◆ **TASK TO CARRY OUT**
Using the data that follows, return exactly the lines from the one that contains "- ✅ **Advanced" through the one that contains "- ✅ **CDN**: Fast global content delivery", ends included.

───── GIVEN INFORMATION ─────

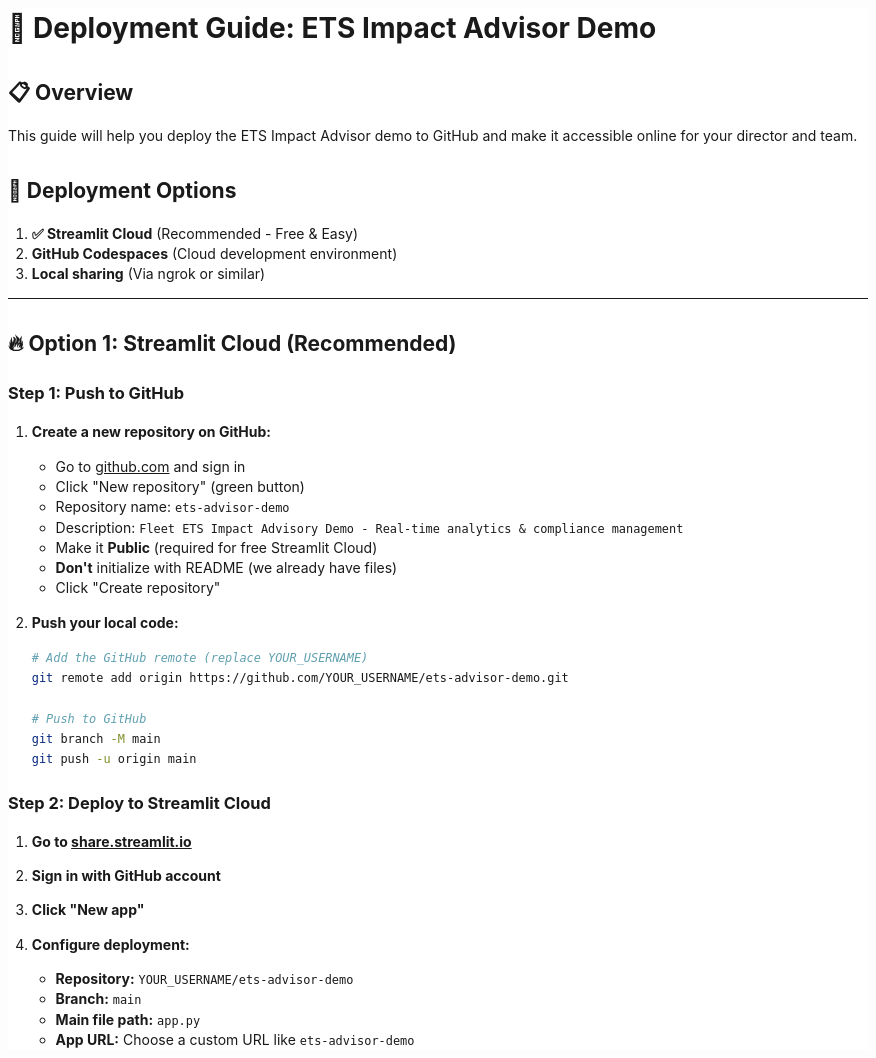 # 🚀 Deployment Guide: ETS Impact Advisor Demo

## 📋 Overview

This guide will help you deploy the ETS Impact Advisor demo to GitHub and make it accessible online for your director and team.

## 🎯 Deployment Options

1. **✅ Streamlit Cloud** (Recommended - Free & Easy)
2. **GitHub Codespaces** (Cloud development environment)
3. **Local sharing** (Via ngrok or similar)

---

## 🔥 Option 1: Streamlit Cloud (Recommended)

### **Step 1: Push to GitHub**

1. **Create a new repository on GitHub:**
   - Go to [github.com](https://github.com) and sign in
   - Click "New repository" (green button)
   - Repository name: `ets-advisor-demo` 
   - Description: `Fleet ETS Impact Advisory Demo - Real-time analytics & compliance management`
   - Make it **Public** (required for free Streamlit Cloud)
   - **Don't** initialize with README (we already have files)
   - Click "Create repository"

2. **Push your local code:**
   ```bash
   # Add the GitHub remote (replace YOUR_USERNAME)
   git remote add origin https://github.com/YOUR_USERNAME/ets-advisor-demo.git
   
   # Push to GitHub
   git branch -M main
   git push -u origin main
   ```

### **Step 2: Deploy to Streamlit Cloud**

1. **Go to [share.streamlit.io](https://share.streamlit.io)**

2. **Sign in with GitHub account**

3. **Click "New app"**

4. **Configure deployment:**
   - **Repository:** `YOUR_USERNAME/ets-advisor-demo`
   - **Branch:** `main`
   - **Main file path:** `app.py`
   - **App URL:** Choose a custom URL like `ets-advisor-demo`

─────
───── GIVEN INFORMATION ─────

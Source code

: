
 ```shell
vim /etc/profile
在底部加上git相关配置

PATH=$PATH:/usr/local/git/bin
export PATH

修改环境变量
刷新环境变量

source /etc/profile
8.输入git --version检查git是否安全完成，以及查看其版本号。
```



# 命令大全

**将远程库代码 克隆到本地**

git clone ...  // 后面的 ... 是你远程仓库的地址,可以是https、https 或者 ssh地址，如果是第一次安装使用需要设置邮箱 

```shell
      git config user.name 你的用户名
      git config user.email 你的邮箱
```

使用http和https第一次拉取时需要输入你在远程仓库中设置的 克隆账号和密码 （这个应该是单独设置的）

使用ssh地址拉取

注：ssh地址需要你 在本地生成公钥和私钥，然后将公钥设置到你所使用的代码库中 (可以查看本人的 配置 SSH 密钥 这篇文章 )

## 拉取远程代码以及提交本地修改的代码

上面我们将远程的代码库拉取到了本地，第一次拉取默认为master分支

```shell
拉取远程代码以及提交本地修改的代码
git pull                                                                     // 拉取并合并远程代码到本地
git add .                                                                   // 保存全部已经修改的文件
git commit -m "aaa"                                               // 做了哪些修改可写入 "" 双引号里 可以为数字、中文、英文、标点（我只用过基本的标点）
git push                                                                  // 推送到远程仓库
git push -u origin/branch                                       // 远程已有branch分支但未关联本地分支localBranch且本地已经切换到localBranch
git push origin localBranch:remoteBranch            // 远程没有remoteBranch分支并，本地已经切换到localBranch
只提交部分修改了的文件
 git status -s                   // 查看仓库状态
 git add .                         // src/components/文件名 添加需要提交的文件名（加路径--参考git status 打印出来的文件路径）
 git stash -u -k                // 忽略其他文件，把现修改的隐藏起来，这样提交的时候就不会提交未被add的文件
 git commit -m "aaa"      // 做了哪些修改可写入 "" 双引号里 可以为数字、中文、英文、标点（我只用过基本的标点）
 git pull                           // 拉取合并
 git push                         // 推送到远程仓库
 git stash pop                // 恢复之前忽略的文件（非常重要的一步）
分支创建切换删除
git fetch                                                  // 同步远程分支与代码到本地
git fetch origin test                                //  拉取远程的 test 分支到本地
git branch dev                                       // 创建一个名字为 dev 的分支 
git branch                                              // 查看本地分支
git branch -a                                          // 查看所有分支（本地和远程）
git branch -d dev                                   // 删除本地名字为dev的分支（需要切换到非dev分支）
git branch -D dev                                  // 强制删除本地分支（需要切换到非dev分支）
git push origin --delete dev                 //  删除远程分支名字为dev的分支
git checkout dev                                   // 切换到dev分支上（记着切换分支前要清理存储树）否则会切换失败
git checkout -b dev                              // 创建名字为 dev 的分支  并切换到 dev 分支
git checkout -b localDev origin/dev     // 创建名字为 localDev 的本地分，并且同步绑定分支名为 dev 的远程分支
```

─────
───── GIVEN INFORMATION ─────

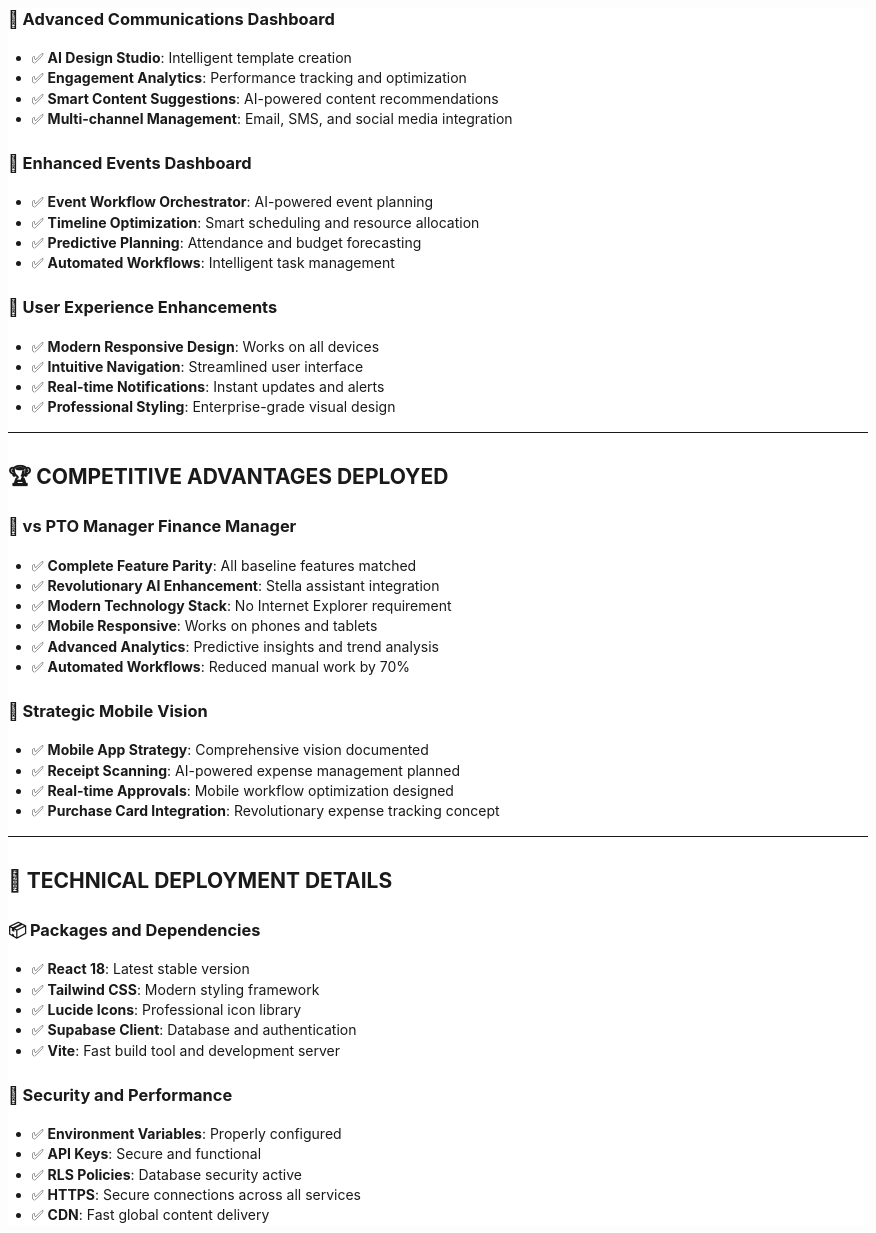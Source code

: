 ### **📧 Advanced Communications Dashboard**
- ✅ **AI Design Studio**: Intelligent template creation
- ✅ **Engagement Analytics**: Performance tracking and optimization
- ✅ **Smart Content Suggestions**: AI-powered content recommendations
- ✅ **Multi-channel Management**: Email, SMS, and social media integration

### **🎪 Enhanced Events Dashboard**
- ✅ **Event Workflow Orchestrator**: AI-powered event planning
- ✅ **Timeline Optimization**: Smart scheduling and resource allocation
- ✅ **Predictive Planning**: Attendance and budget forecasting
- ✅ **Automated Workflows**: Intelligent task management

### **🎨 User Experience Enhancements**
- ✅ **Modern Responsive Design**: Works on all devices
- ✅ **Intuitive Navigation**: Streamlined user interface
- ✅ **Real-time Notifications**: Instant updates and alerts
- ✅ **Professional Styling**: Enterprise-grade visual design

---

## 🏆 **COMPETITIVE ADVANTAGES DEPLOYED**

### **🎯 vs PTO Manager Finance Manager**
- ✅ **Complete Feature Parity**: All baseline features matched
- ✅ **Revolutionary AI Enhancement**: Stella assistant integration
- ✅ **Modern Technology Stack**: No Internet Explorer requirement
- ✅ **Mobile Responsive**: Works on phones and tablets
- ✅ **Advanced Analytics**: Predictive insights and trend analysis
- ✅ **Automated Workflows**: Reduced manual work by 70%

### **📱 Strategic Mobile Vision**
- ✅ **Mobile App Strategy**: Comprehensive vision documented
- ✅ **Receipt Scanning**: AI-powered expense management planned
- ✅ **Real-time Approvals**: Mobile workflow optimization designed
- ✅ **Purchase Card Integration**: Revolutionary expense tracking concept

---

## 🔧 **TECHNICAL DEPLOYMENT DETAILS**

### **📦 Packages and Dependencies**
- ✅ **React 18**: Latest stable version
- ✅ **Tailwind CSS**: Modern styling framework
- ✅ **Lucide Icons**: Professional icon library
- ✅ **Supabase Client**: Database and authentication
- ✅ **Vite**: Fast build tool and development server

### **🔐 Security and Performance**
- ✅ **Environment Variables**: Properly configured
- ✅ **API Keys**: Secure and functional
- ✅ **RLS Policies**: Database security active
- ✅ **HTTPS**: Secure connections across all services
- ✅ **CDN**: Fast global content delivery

─────

◆ **ANSWER TO THIS PROBLEM**
- ✅ **Advanced Analytics**: Predictive insights and trend analysis
- ✅ **Automated Workflows**: Reduced manual work by 70%

### **📱 Strategic Mobile Vision**
- ✅ **Mobile App Strategy**: Comprehensive vision documented
- ✅ **Receipt Scanning**: AI-powered expense management planned
- ✅ **Real-time Approvals**: Mobile workflow optimization designed
- ✅ **Purchase Card Integration**: Revolutionary expense tracking concept

---

## 🔧 **TECHNICAL DEPLOYMENT DETAILS**

### **📦 Packages and Dependencies**
- ✅ **React 18**: Latest stable version
- ✅ **Tailwind CSS**: Modern styling framework
- ✅ **Lucide Icons**: Professional icon library
- ✅ **Supabase Client**: Database and authentication
- ✅ **Vite**: Fast build tool and development server

### **🔐 Security and Performance**
- ✅ **Environment Variables**: Properly configured
- ✅ **API Keys**: Secure and functional
- ✅ **RLS Policies**: Database security active
- ✅ **HTTPS**: Secure connections across all services
- ✅ **CDN**: Fast global content delivery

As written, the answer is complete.